I like to discuss how I feel. I annoy the hell out of my INTJ boyfriend by doing this.

I spend a lot of time trying to figure out what I really want in life, what matters to me the most, and what I really value.

Thinking:
I love puzzles, and games, and logic. I like determining the rules by which they can be beaten.

I score very highly on abstract reasoning tests, such as IQ and standardized tests. This may be an N thing.

I love math, and I'm very good at it. I'm also great with probability theory, which I've read is a common ENTP interest.

Although I feel things very strongly, I oftentimes have trouble putting a name to what I'm feeling. It's difficult to describe an emotion, how it feels, and what makes me feel it. My best friend since childhood frequently helped me put feelings into words and understand them better.

I really like to systematize things. See: theory, personality. I also dislike many discussions about personality because I feel that people lack an in-depth understanding of the concepts and apply them willy-nilly. I find myself annoying when I say things like "oh that's so T!" or "oh that's clearly Fi at play" because, really, I don't have a much of a clue what I'm talking about. I suspect most people don't have much of a clue, either, including the people who began these theories, because personality is such an undefined concept. But I love analyzing undefined concepts, it's just that sometimes the imprecision involved in talking about them pisses me off.

Yeeeeeaaaah. And all this hemming and hawing about type is pretty unnecessary, since I'm obviously borderline either way, but I like it so whatever. God forbid I get any useful work done.


----------



## Vaka (Feb 26, 2010)

I can relate to everything you put under the 'thinking category'...Puzzles and logic...that kinda stuff energizes me!
We had a thread about ENFPs and their math skills, so from that I can say that it's VERY common for ENFPs to be good at mathematics.
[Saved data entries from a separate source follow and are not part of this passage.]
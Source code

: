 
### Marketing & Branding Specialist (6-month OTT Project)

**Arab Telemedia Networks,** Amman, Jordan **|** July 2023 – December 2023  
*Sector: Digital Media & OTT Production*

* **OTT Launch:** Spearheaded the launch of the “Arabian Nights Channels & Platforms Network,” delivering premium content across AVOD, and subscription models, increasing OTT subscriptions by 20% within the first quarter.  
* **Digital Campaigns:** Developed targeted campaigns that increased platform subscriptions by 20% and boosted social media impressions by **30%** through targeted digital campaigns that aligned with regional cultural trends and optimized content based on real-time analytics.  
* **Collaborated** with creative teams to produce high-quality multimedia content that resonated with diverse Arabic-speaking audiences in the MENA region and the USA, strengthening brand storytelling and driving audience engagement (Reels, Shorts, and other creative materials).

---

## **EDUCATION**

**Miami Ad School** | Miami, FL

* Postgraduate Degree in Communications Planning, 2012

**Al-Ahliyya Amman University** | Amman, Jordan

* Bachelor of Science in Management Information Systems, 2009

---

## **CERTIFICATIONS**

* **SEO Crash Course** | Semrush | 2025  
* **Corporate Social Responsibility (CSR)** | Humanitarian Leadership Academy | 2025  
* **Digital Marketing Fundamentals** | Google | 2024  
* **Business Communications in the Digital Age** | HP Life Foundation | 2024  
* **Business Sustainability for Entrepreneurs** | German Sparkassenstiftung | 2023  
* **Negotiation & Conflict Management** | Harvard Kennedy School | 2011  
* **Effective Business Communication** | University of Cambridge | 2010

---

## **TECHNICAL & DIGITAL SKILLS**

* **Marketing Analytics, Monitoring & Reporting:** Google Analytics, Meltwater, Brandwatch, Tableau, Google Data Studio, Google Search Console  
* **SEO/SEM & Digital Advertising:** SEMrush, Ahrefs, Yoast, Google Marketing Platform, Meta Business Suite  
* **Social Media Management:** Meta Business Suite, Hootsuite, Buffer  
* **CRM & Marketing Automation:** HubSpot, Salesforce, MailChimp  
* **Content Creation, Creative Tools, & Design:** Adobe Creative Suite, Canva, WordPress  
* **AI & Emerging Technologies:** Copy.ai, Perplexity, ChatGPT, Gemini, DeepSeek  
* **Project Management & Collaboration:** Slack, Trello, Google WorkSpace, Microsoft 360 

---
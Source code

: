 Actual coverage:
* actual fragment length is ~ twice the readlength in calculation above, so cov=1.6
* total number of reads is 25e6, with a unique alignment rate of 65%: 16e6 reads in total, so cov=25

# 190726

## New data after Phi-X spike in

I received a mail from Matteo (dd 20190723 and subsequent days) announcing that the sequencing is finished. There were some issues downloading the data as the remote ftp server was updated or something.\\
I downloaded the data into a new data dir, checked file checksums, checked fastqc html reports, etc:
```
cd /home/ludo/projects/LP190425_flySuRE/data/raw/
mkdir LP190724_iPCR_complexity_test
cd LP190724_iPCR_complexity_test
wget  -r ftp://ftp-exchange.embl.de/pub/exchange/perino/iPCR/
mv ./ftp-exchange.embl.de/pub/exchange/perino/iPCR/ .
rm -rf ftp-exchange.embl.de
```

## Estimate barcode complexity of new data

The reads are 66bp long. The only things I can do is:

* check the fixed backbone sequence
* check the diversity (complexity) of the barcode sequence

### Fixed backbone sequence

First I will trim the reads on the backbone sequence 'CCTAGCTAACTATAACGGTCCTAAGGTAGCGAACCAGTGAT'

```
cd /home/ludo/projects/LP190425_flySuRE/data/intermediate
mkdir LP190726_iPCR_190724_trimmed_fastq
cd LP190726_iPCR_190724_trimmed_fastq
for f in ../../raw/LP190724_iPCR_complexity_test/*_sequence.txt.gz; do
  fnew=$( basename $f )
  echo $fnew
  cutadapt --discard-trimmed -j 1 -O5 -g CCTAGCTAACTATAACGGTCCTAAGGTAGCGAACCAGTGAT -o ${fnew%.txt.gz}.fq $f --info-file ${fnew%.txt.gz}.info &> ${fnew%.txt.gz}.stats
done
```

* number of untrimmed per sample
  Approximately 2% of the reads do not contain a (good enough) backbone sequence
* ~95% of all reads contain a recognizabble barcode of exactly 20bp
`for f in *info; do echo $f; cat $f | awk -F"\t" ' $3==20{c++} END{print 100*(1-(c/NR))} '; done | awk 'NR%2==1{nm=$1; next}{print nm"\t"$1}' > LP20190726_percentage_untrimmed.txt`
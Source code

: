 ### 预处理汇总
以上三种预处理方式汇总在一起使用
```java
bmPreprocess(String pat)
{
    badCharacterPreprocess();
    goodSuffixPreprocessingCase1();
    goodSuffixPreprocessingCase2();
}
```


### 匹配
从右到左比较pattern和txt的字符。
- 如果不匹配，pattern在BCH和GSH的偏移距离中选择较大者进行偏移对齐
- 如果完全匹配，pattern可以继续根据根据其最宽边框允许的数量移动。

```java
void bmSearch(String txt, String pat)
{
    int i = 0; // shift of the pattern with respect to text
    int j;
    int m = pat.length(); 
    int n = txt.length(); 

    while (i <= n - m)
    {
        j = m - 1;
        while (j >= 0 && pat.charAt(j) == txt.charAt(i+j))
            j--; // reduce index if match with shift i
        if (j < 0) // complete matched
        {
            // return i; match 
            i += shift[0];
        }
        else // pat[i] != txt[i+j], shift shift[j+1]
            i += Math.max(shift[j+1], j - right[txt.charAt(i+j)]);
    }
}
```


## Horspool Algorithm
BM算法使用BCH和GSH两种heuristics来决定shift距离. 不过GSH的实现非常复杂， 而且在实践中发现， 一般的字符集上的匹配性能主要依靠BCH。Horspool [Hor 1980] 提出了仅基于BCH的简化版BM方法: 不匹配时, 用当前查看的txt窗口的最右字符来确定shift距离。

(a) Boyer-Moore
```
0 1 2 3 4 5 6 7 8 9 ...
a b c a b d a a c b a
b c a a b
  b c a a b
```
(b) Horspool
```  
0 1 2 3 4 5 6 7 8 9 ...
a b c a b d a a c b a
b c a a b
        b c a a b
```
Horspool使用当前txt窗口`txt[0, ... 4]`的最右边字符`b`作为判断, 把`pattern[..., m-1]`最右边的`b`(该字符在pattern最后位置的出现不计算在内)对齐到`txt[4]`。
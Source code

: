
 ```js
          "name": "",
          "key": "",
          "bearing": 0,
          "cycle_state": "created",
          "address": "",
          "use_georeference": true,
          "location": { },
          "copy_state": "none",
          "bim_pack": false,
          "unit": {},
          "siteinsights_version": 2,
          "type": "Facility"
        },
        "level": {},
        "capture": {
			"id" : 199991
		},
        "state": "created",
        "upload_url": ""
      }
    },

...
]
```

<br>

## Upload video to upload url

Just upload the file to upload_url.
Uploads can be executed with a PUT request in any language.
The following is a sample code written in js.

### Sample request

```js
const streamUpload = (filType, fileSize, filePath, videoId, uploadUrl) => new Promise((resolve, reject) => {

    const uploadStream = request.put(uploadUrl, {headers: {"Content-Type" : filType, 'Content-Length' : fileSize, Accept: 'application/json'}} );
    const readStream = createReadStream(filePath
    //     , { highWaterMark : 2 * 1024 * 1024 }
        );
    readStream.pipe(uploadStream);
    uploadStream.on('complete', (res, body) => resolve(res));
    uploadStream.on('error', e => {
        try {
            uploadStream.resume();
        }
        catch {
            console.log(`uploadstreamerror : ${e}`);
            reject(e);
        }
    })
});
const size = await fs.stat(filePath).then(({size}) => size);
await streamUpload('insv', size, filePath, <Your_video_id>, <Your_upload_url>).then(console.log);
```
From my stand point as an ENFP, I can say that I don't see anything that points to you not being an ENFP, if that helps any.


It's funny though, I know I'm an ENFP, but I'm crap at discussing my feelings lol
Does that feel like Fe to you?

What you put under the feeling category is Fi...and ENFPs do have a need for people to like them, but they also have a need to express themselves and have a sense of authenticity in their lives. 

*I've heard that authenticity is gonna be one of the most important things to an ENFP...do you feel that way?*


----------



## Monte (Feb 17, 2010)

Maybe you're balanced?


----------



## Vaka (Feb 26, 2010)

You're still gonna have a preference though; that's what I'm reading about right now. I think you can have a preference, but still have more skill in some of the other cognitive functions. Like what I've heard, it measures 'preference, not capability'...it's about 'type, not stereotype'...and that makes a lot more sense to me as I look at the confusions I've had with MBTI xD


----------



## Linnifae (Nov 13, 2009)

Anti-Helena said:


> it's VERY common for ENFPs to be good at mathematics.


I'm starting to wonder if I'm truly an N. I have no math ability what so ever. :sad:


----------



## Vaka (Feb 26, 2010)

Linnifae said:


> I'm starting to wonder if I'm truly an N. I have no math ability what so ever. :sad:


I mean it's not set in stone lol


----------



## Linnifae (Nov 13, 2009)

Anti-Helena said:


> I mean it's not set in stone lol


I know that :tongue: but sometimes I feel I have the negative aspects of N and not the postiive ones


----------



## Vaka (Feb 26, 2010)

Linnifae said:


> I know that :tongue: but sometimes I feel I have the negative aspects of N and not the postiive ones


I'm not even completely sure what about the basic cognitive function order of an ENFP would make them good at math though lol



Ok, for the OP, I know it might be hard to find your definite preference, but there should be one you value more or more-so lean towards. These might give you a basic idea:

ENTP - ENFP Differences? - INTJ Forum
ENFP vs. ENTP - Typology Central


With me, I feel like I might be balanced because I use both F and T to some degree, and in some situations, I do see more value in the basics of T; Sometimes I feel like I switch...but at the core, I know that I'm definitely an ENFP...that makes a lot more sense for me.


----------



## Everyday Ghoul (Aug 4, 2009)

Taken from an old intpforum thread, as this is something I'm still questioning, myself (probably always will). I can't get anything beyond xNxP to fit me. Doubt seems to be an excessively infuriating Ne byproduct. 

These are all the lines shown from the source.